Dentro de los perfiles profesionales especializados que se pueden encontrar en el sector cultural, y más concretamente, en el ámbito de las artes visuales, una de las ocupaciones más recientes es la del comisario. Si la década de los 80 fue el auge del rol del artista, con su carácter innovador y la puesta en valor de su figura como articulador esencial de las propuestas creativas, el final de siglo trasladó el interés hacia los propios centros expositivos y su labor como custodios de la producción actual y como espacios para dar cabida a todas las propuestas. El cambio de milenio introdujo con fuerza en este panorama el rol del comisario. Quizás unido a una crisis de identidad social, quizás a la complejidad que está adquiriendo actualmente los proyectos contemporáneos, la necesidad de construir, articular y ahondar en los discursos artísticos se hizo evidente.

Aunque las funciones encomendadas a esta profesión no son nuevas en su totalidad, pues antes habían sido asumidas por conservadores, críticos o expertos según las temáticas, el rol ha adquirido solidez porque aúna todas estas finalidades al tiempo que permite la especialización de otros profesionales en sus respectivos ámbitos de competencia. Ahora bien, como algunos comisarios mismos señalan, no debe olvidarse el espíritu genuino de esta figura, que ha nacido para facilitar el entendimiento del discurso, crear narrativas dentro de un contexto en ocasiones caótico y disperso, mediar entre las obras y el espectador y crear puentes entre el arte contemporáneo y la sociedad.

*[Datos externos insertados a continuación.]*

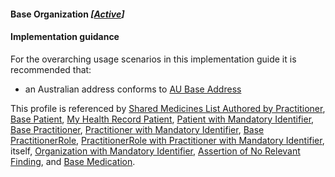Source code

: #### Base Organization *[[Active](http://hl7.org/fhir/stu3/valueset-publication-status.html)]*

#### Implementation guidance

For the overarching usage scenarios in this implementation guide it is recommended that:

* an Australian address conforms to [AU Base Address](https://hl7.org.au/fhir/base/aubase1.1/StructureDefinition-au-address.html)

This profile is referenced by [Shared Medicines List Authored by Practitioner](StructureDefinition-composition-sml-prac-1.html),
[Base Patient](StructureDefinition-patient-dh-base-1.html), [My Health Record Patient](StructureDefinition-patient-mhr-1.html), [Patient with Mandatory Identifier](StructureDefinition-patient-ident-1.html),
[Base Practitioner](StructureDefinition-practitioner-dh-base-1.html), [Practitioner with Mandatory Identifier](StructureDefinition-practitioner-ident-1.html),
[Base PractitionerRole](StructureDefinition-practitionerrole-dh-base-1.html), [PractitionerRole with Practitioner with Mandatory Identifier](StructureDefinition-practitionerrole-withpractitionerident-1.html),
itself, [Organization with Mandatory Identifier](StructureDefinition-organization-ident-1.html),
[Assertion of No Relevant Finding](StructureDefinition-observation-norelevantfinding-1.html), 
and [Base Medication](StructureDefinition-medication-dh-base-1.html).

El arte de nuestros días plantea multitud de incógnitas para el visitante que debe enfrentarse a propuestas muchas veces alejadas de los cánones estéticos pautados, lo que da paso a la incertidumbre y el desconcierto; pero, a su vez, estas obras emplean un lenguaje más cercano, unos materiales y hasta composiciones desprendidas de la sofisticación y el alarde técnico de antaño, algo que, lejos de favorecer la proximidad con el mensaje, genera cierto distanciamiento. Lo que acabamos de describir es parte de la esencia misma del arte actual. El cuestionamiento de las pautas formalistas y el recurso a elementos tangibles más utilitarios que embellecedores son los nuevos criterios de la creación, donde, por encima de todo prima el mensaje que se quiere transmitir.

Asimismo, otra característica intrínseca de la obra de nuestro tiempo es la preocupación de los artistas por temáticas más inmediatas, por cuestiones de carácter social, político y económico que buscar crear un revulsivo narrativo y conceptual, dejando atrás la prioridad estética o, mejor dicho, haciendo del discurso su propia estética. En este contexto, por extraño que pueda parecer, la creación contemporánea se encuentra con una barrera lingüística dificultando el entendimiento del espectador. Y a esta circunstancia se suma la abundante producción actual, abarcando un amplio abanico de temáticas que no son sino trasunto de nuestra sociedad diversa y globalizada.

El comisario contribuye a facilitar esa comprensión articulando un discurso coherente que permita la agrupación de ideas conexas para cohesionar el mensaje. Esto exige tener un profundo conocimiento del estado actual del arte, de las líneas de trabajo de los creadores, de las propuestas estéticas más recientes y de las demandas reales de la sociedad para tender un puente al diálogo y permitir el acercamiento al arte. Si el arte se ocupa de los mismos asuntos que nos preocupan a todos, ¿cómo no vamos a compartir sus postulados? La mediación cultural requiere del trabajo de los comisarios para abrir una pequeña ventana a la reflexión y para posibilitar un espacio de intercambio y de generación de ideas. Compartimos el pensamiento que José Guirao expresó en una entrevista reciente: “El comisario es alguien que desvela algo nuevo y sería un error que los comisarios se conviertan en gestores”.

Entendido así el papel del comisario, muchas instituciones se han subido al carro de crear convocatorias específicas para que los nuevos profesionales puedan dar salida a sus propuestas. Recordemos a modo de ejemplo la convocatoria “Inéditos” de La Casa Encendida, “Se busca comisario”, de la Comunidad de Madrid, o la convocatoria de Comisariado de La Caixa.